Mike, since you’re a member of Screen Actors’ Guild

From the MRW Water Cooler

Q: Today I read few articles about the threat of a strike. While I’m reading these articles, the only thing I could say is Are They Kidding?

No Maria, they are not. Unions form for different reasons. Unions strike for different reasons. Not all union action reflects the will of many of its members. In fact, not all unions consist of members who actually wanted to join. It’s complicated. But no, SAG is not kidding. They will most certainly strike.

At this time, in this country, with the amount of people losing their jobs, with some people one step away from losing their homes, here is a group of people who are so out of touch with the rest of us, with the pulse of the country.
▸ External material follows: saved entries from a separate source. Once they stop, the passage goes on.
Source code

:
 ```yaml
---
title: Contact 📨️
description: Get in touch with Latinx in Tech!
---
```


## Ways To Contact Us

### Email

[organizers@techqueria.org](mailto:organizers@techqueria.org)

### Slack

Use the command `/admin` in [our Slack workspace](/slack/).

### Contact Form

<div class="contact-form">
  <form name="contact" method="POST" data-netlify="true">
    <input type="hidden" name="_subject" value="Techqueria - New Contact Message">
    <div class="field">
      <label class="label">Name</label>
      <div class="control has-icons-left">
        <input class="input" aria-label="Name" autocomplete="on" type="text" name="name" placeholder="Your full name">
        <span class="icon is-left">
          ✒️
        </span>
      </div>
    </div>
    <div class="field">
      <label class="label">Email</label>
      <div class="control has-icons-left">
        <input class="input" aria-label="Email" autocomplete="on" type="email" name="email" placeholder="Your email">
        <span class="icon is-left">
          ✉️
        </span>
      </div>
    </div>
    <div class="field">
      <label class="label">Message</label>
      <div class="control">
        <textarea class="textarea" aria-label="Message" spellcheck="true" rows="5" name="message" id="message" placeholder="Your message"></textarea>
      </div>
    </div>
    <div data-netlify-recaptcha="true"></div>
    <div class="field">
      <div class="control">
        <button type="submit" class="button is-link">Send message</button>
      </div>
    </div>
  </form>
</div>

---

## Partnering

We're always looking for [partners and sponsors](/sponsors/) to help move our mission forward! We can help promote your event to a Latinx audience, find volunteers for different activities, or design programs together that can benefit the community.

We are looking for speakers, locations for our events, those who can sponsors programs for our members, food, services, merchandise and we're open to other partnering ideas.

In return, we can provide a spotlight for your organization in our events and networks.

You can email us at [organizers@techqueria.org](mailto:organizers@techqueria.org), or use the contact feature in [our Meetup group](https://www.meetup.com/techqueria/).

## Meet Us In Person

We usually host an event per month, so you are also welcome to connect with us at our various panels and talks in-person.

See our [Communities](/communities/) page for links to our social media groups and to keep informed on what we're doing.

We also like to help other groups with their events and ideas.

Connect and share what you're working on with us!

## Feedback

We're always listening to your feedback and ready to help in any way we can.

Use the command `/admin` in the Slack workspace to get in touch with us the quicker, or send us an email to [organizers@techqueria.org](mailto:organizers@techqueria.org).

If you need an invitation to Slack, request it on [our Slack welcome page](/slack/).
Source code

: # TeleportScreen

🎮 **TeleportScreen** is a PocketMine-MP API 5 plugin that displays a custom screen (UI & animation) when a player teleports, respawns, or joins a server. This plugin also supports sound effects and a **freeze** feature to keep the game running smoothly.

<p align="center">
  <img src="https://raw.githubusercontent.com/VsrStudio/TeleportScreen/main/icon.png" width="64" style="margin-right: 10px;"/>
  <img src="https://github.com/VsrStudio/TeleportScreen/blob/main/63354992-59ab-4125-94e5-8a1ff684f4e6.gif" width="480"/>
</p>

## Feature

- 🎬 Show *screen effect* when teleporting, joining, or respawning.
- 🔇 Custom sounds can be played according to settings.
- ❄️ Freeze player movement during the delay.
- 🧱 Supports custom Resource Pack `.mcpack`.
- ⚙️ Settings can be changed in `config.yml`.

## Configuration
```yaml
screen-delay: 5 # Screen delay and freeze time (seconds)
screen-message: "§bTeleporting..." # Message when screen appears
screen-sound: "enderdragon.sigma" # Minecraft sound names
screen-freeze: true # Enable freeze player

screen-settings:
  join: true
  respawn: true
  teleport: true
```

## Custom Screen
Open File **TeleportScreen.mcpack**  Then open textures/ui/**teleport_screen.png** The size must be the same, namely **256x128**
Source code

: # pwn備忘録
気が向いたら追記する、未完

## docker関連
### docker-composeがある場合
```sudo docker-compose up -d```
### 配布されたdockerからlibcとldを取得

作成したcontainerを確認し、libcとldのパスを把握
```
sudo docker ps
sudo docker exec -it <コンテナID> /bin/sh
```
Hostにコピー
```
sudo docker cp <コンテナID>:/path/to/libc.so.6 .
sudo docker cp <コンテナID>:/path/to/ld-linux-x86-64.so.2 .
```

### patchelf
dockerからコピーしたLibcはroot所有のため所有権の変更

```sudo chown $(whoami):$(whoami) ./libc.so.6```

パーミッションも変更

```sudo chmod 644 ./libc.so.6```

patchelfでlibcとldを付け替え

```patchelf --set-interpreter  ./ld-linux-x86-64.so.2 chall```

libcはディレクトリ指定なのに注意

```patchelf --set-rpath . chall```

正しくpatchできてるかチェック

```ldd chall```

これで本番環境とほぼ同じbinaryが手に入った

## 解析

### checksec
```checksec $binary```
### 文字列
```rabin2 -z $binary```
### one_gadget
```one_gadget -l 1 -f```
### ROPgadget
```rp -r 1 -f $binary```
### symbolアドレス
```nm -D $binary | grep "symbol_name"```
Perhaps we know different people in the business? I’m friendly with half a dozen SAG members who are behind in their mortgages. (And several more that have always been behind.) They live in modest homes, and have children in public school. In fact, the vast majority of my friends in this business are in no position to even own a home. They get by, but not extravagantly, and not with much left over. There are some very wealthy people in The Screen Actors Guild, but 90% of the money generated is made by 10% of the members. You are mistaken to believe that the majority of SAG members are “out of touch.”

It may be the only business I know of that you can make a terrible product, be paid millions for it, and be paid to make the same garbage again.

Really? When’s the last time you flew a commercial airline? Or stayed in a dirty hotel room? Or sent a letter that never arrived? I might suggest a long list of sometimes disappointing products and services turned out by companies with a strong union work force. Unions do not exist for the purposes of customer satisfaction. And regarding entertainment, let’s not forget where all that revenue is coming from. The “garbage” that my industry produces would dry up overnight, if it weren’t so richly rewarded by people with access to televisions and electricity.

Now being I have never acted in my life, I can’t say they don’t work hard, but if I was to put the men who pick up my garbage against them, I’d have to say the person picking up my garbage wins hands down.

In a garbage collection contest, sure. But the actors would likely prevail in a talent show, right?

You really can’t compare the two. Unions appear most sympathetic when their focus is on working conditions and quality of life – even more so when their members deliver a product or service that benefits us all in a way that’s undisputedly objective – i.e., cleaning up after us. Your dim view of SAG comes from the fact that you do not see any quality or real-world importance in their finished product. Understandable. But remember, unions do not exist to assure quality. They exist to pursue a definition of “fairness” on behalf of their members. With SAG, the issues are not really about working conditions – not anymore at least. It’s about a more reasonable distribution of the profits. Last year for instance, the DVD market generated over 10 billion dollars. The actors on those DVD’s got no share of that. Yet, there would be no product to sell without them.

Now being a member of SAG, I would like to hear your thoughts on a threat of a strike, and I would also like to know if this could affect Dirty Jobs.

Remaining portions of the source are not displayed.